Working data:
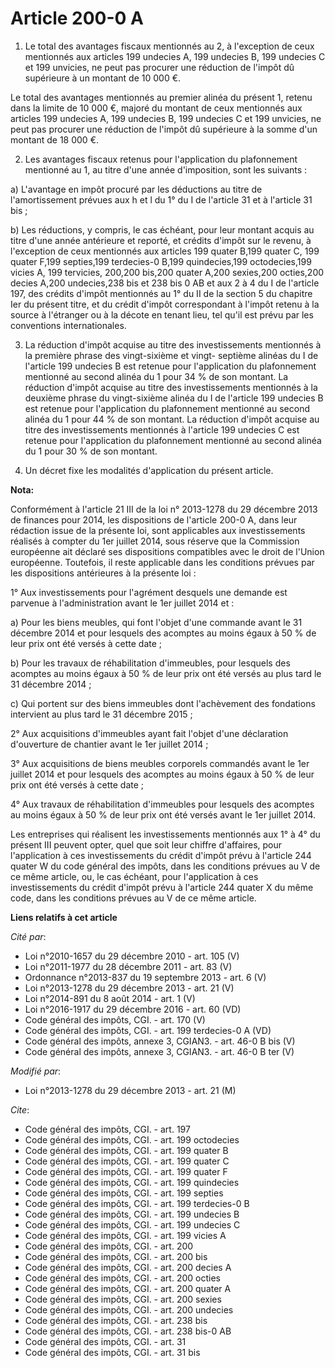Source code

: # Article 200-0 A

1. Le total des avantages fiscaux mentionnés au 2, à l'exception de ceux mentionnés aux articles 199 undecies A, 199 undecies
B, 199 undecies C et 199 unvicies, ne peut pas procurer une réduction de l'impôt dû supérieure à un montant de 10 000 €.

Le total des avantages mentionnés au premier alinéa du présent 1, retenu dans la limite de 10 000 €, majoré du montant de
ceux mentionnés aux articles 199 undecies A, 199 undecies B, 199 undecies C et 199 unvicies, ne peut pas procurer une
réduction de l'impôt dû supérieure à la somme d'un montant de 18 000 €.

2. Les avantages fiscaux retenus pour l'application du plafonnement mentionné au 1, au titre d'une année d'imposition, sont
les suivants :

a) L'avantage en impôt procuré par les déductions au titre de l'amortissement prévues aux h et l du 1° du I de l'article 31
et à l'article 31 bis ;

b) Les réductions, y compris, le cas échéant, pour leur montant acquis au titre d'une année antérieure et reporté, et crédits
d'impôt sur le revenu, à l'exception de ceux mentionnés aux articles 199 quater B,199 quater C,
199 quater F,199 septies,199 terdecies-0 B,199 quindecies,199 octodecies,199 vicies A, 199 tervicies, 200,200 bis,200 quater
A,200 sexies,200 octies,200 decies A,200 undecies,238 bis et 238 bis 0 AB et aux 2 à 4 du I de l'article 197, des crédits
d'impôt mentionnés au 1° du II de la section 5 du chapitre Ier du présent titre, et du crédit d'impôt correspondant à l'impôt
retenu à la source à l'étranger ou à la décote en tenant lieu, tel qu'il est prévu par les conventions internationales.

3. La réduction d'impôt acquise au titre des investissements mentionnés à la première phrase des vingt-sixième et vingt-
septième alinéas du I de l'article 199 undecies B est retenue pour l'application du plafonnement mentionné au second alinéa
du 1 pour 34 % de son montant. La réduction d'impôt acquise au titre des investissements mentionnés à la deuxième phrase du
vingt-sixième alinéa du I de l'article 199 undecies B est retenue pour l'application du plafonnement mentionné au second
alinéa du 1 pour 44 % de son montant. La réduction d'impôt acquise au titre des investissements mentionnés à l'article 199
undecies C est retenue pour l'application du plafonnement mentionné au second alinéa du 1 pour 30 % de son montant.

4. Un décret fixe les modalités d'application du présent article.

**Nota:**

Conformément à l'article 21 III de la loi n° 2013-1278 du 29 décembre 2013 de finances pour 2014, les dispositions de
l'article 200-0 A, dans leur rédaction issue de la présente loi, sont applicables aux investissements réalisés à compter du
1er juillet 2014, sous réserve que la Commission européenne ait déclaré ses dispositions compatibles avec le droit de l'Union
européenne. Toutefois, il reste applicable dans les conditions prévues par les dispositions antérieures à la présente loi :

1° Aux investissements pour l'agrément desquels une demande est parvenue à l'administration avant le 1er juillet 2014 et : 

a) Pour les biens meubles, qui font l'objet d'une commande avant le 31 décembre 2014 et pour lesquels des acomptes au moins
égaux à 50 % de leur prix ont été versés à cette date ; 

b) Pour les travaux de réhabilitation d'immeubles, pour lesquels des acomptes au moins égaux à 50 % de leur prix ont été
versés au plus tard le 31 décembre 2014 ; 

c) Qui portent sur des biens immeubles dont l'achèvement des fondations intervient au plus tard le 31 décembre 2015 ; 

2° Aux acquisitions d'immeubles ayant fait l'objet d'une déclaration d'ouverture de chantier avant le 1er juillet 2014 ; 

3° Aux acquisitions de biens meubles corporels commandés avant le 1er juillet 2014 et pour lesquels des acomptes au moins
égaux à 50 % de leur prix ont été versés à cette date ; 

4° Aux travaux de réhabilitation d'immeubles pour lesquels des acomptes au moins égaux à 50 % de leur prix ont été versés
avant le 1er juillet 2014. 

Les entreprises qui réalisent les investissements mentionnés aux 1° à 4° du présent III peuvent opter, quel que soit leur
chiffre d'affaires, pour l'application à ces investissements du crédit d'impôt prévu à l'article 244 quater W du code général
des impôts, dans les conditions prévues au V de ce même article, ou, le cas échéant, pour l'application à ces investissements
du crédit d'impôt prévu à l'article 244 quater X du même code, dans les conditions prévues au V de ce même article.

**Liens relatifs à cet article**

_Cité par_:

  - Loi n°2010-1657 du 29 décembre 2010 - art. 105 (V)
  - Loi n°2011-1977 du 28 décembre 2011 - art. 83 (V)
  - Ordonnance n°2013-837 du 19 septembre 2013 - art. 6 (V)
  - Loi n°2013-1278 du 29 décembre 2013 - art. 21 (V)
  - Loi n°2014-891 du 8 août 2014 - art. 1 (V)
  - Loi n°2016-1917 du 29 décembre 2016 - art. 60 (VD)
  - Code général des impôts, CGI. - art. 170 (V)
  - Code général des impôts, CGI. - art. 199 terdecies-0 A (VD)
  - Code général des impôts, annexe 3, CGIAN3. - art. 46-0 B bis (V)
  - Code général des impôts, annexe 3, CGIAN3. - art. 46-0 B ter (V)

_Modifié par_:

  - Loi n°2013-1278 du 29 décembre 2013 - art. 21 (M)

_Cite_:

  - Code général des impôts, CGI. - art. 197
  - Code général des impôts, CGI. - art. 199 octodecies
  - Code général des impôts, CGI. - art. 199 quater B
  - Code général des impôts, CGI. - art. 199 quater C
  - Code général des impôts, CGI. - art. 199 quater F
  - Code général des impôts, CGI. - art. 199 quindecies
  - Code général des impôts, CGI. - art. 199 septies
  - Code général des impôts, CGI. - art. 199 terdecies-0 B
  - Code général des impôts, CGI. - art. 199 undecies B
  - Code général des impôts, CGI. - art. 199 undecies C
  - Code général des impôts, CGI. - art. 199 vicies A
  - Code général des impôts, CGI. - art. 200
  - Code général des impôts, CGI. - art. 200 bis
  - Code général des impôts, CGI. - art. 200 decies A
  - Code général des impôts, CGI. - art. 200 octies
  - Code général des impôts, CGI. - art. 200 quater A
  - Code général des impôts, CGI. - art. 200 sexies
  - Code général des impôts, CGI. - art. 200 undecies
  - Code général des impôts, CGI. - art. 238 bis
  - Code général des impôts, CGI. - art. 238 bis-0 AB
  - Code général des impôts, CGI. - art. 31
  - Code général des impôts, CGI. - art. 31 bis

Work request:
Looking at the data above, say how many lines contain "second", and give no other words.

Reply:
3